I see what you are doing. I don't see how your approach makes enough progress against the problems of state space explosion and unpredictable context switching.

I did discover ReproducibleTestingOfMonitors, a 1978 paper by PerBrinchHansen?, though it doesn't show me how to create a test that exposes the bug in the challenge code.

-- TomCargill

When writing UnitTests, you try to cover as many possibilities as you can think of going wrong. You test the entire public interface of an object. You test some of the interactions between groups of objects. And then you let the AcceptanceTests do the rest. And when the AcceptanceTests, or even someone else on your team finds a bug you add another test or two. You do the best job you can initially, but you stay open to the possibility that you may find more bugs later. A suite of UnitTests needs to mature over time like a fine wine.
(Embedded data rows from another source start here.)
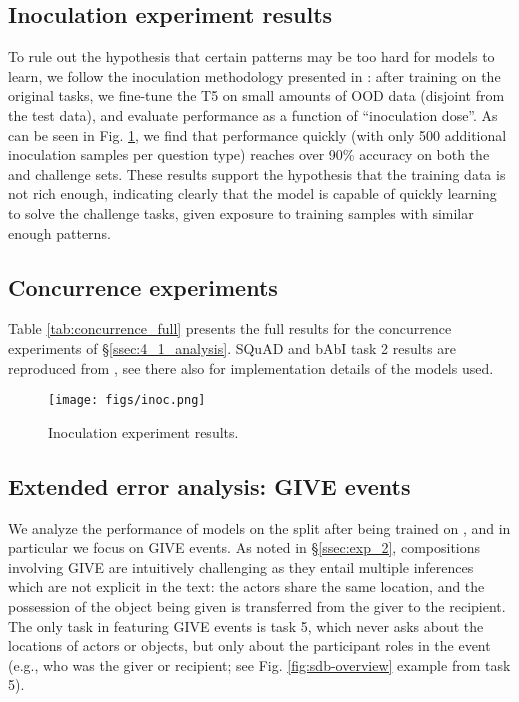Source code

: \subsection{Inoculation experiment results}
\label{ssec:ext_inoc}
 To rule out the hypothesis that certain patterns may be too hard for models to learn, we follow the inoculation methodology presented in \citet{liu-etal-2019-inoculation}: after training on the original tasks, we fine-tune the T5 on small amounts of OOD data (disjoint from the test data), and evaluate performance as a function of ``inoculation dose''. As can be seen in Fig. \ref{fig:inoc}, we find that performance quickly (with only 500 additional inoculation samples per question type) reaches over 90\% accuracy on both the  and  challenge sets. These results support the hypothesis that the training data is not rich enough, indicating clearly that the model is capable of quickly learning to solve the challenge tasks, given exposure to training samples with similar enough patterns.
 

\subsection{Concurrence experiments}
\label{ssec:ext_concurrence}
Table \ref{tab:concurrence_full} presents the full results for the concurrence experiments of \S\ref{ssec:4_1_analysis}. SQuAD and bAbI task 2 results are reproduced from \citet{liu2021small}, see there also for implementation details of the models used.



\begin{figure}
\centering
\texttt{[image: figs/inoc.png]}

\caption{\label{fig:inoc} Inoculation experiment results.}
\end{figure}




\subsection{Extended error analysis: GIVE events}
\label{ssec:ext_err_analysis_give}
We analyze the performance of models on the  split after being trained on , and in particular we focus on GIVE events. As noted in \S\ref{ssec:exp_2}, compositions involving GIVE are intuitively challenging as they entail multiple inferences which are not explicit in the text: the actors share the same location, and the possession of the object being given is transferred from the giver to the recipient. The only task in  featuring GIVE events is task 5, which never asks about the locations of actors or objects, but only about the participant roles in the event (e.g., who was the giver or recipient; see Fig. \ref{fig:sdb-overview} example from task 5).

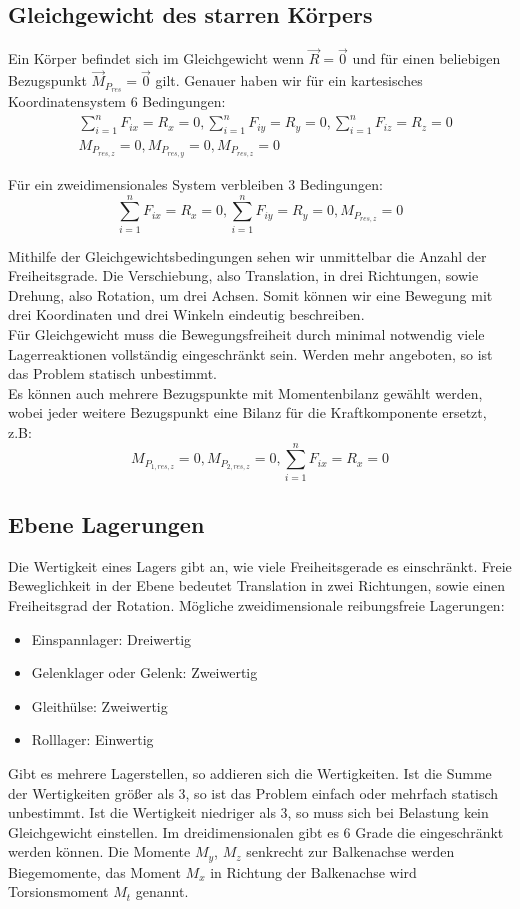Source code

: \documentclass[a4paper,parskip=half*,DIV=7,fontsize=11pt]{scrartcl}
\begin{document}
	\subsection{Gleichgewicht des starren Körpers}
	Ein Körper befindet sich im Gleichgewicht wenn $\overrightarrow{R}=\overrightarrow{0}$ und für einen beliebigen Bezugspunkt $\overrightarrow{M}_{P_{res}}=\overrightarrow{0}$ gilt. Genauer haben wir für ein kartesisches Koordinatensystem 6 Bedingungen:
	\begin{align*}
	& \sum_{i=1}^n F_{ix}=R_x=0,\sum_{i=1}^n F_{iy}=R_y=0,\sum_{i=1}^n F_{iz}=R_z=0 \\
	& M_{P_{res,z}}=0,M_{P_{res,y}}=0,M_{P_{res,z}}=0           
	\end{align*}
	
	Für ein zweidimensionales System verbleiben 3 Bedingungen:
	$$\sum_{i=1}^n F_{ix}=R_x=0,\sum_{i=1}^n F_{iy}=R_y=0,M_{P_{res,z}}=0$$
	
	Mithilfe der Gleichgewichtsbedingungen sehen wir unmittelbar die Anzahl der Freiheitsgrade. Die Verschiebung, also Translation, in drei Richtungen, sowie Drehung, also Rotation, um drei Achsen. Somit können wir eine Bewegung mit drei Koordinaten und drei Winkeln eindeutig beschreiben.\\
	Für Gleichgewicht muss die Bewegungsfreiheit durch minimal notwendig viele Lagerreaktionen vollständig eingeschränkt sein. Werden mehr angeboten, so ist das Problem statisch unbestimmt.\\
	Es können auch mehrere Bezugspunkte mit Momentenbilanz gewählt werden, wobei jeder
	weitere Bezugspunkt eine Bilanz für die Kraftkomponente ersetzt, z.B:
	$$M_{P_{1,res,z}}=0,M_{P_{2,res,z}}=0, \sum_{i=1}^n F_{ix}=R_x=0$$
	
	\subsection{Ebene Lagerungen}
	Die Wertigkeit eines Lagers gibt an, wie viele Freiheitsgerade es einschränkt. Freie Beweglichkeit in der Ebene bedeutet Translation in zwei Richtungen, sowie einen Freiheitsgrad der Rotation. Mögliche zweidimensionale reibungsfreie Lagerungen:
	\begin{itemize}
		\item Einspannlager: Dreiwertig
		\item Gelenklager oder Gelenk: Zweiwertig
		\item Gleithülse: Zweiwertig
		\item Rolllager: Einwertig
	\end{itemize}
	Gibt es mehrere Lagerstellen, so addieren sich die Wertigkeiten. Ist die Summe der
	Wertigkeiten größer als 3, so ist das Problem einfach oder mehrfach statisch unbestimmt. Ist die Wertigkeit niedriger als 3, so muss sich bei Belastung kein Gleichgewicht einstellen. Im dreidimensionalen gibt es 6 Grade die eingeschränkt werden können. Die Momente $M_y$, $M_z$ senkrecht zur Balkenachse werden Biegemomente, das Moment $M_x$ in Richtung der Balkenachse wird Torsionsmoment $M_t$ genannt.
	
\end{document}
In this instance, I don't know that I would address the entire set of possibilities. I suspect that there is diminishing return on time invested. A few well chosen examples will suffice. I would test normal operation and boundary conditions. It also helps to keep things very simple to avoid the explosion in possible tests to write. KentBeck once advised me to write about 2 lines of test code for every line of actual code. (Ron, is 2 to 1 what Kent says these days?) You can test a whole lot of stuff with double the code, but you can't test code that is too complex or has not been designed to be testable.

In this case we wrote a whole lot more than twice the code. But probably we have redundant tests that could be pruned back a bit. I tested more than the public interface in the first test and should not have. And the second test is duplicated. So we could remove 2 out of the 7 tests and still feel sure that this code still runs correctly if we score 100%. -- DonWells

You are showing me tests that do not expose the bug. That only reinforces my belief that concurrent code is hard to test, and therefore hard to refactor at an extreme rate. What I need to see is one test that does expose the bug. Telling me how you would normally test sequential code is moot unless that same process yields effective concurrent tests as well. -- TomCargill

I was going to say that XP would have trouble in a concurrent program environment, because RegressionTests are so necessary. However, after reading the discussion, and rereading Tom's original question, my thoughts are different.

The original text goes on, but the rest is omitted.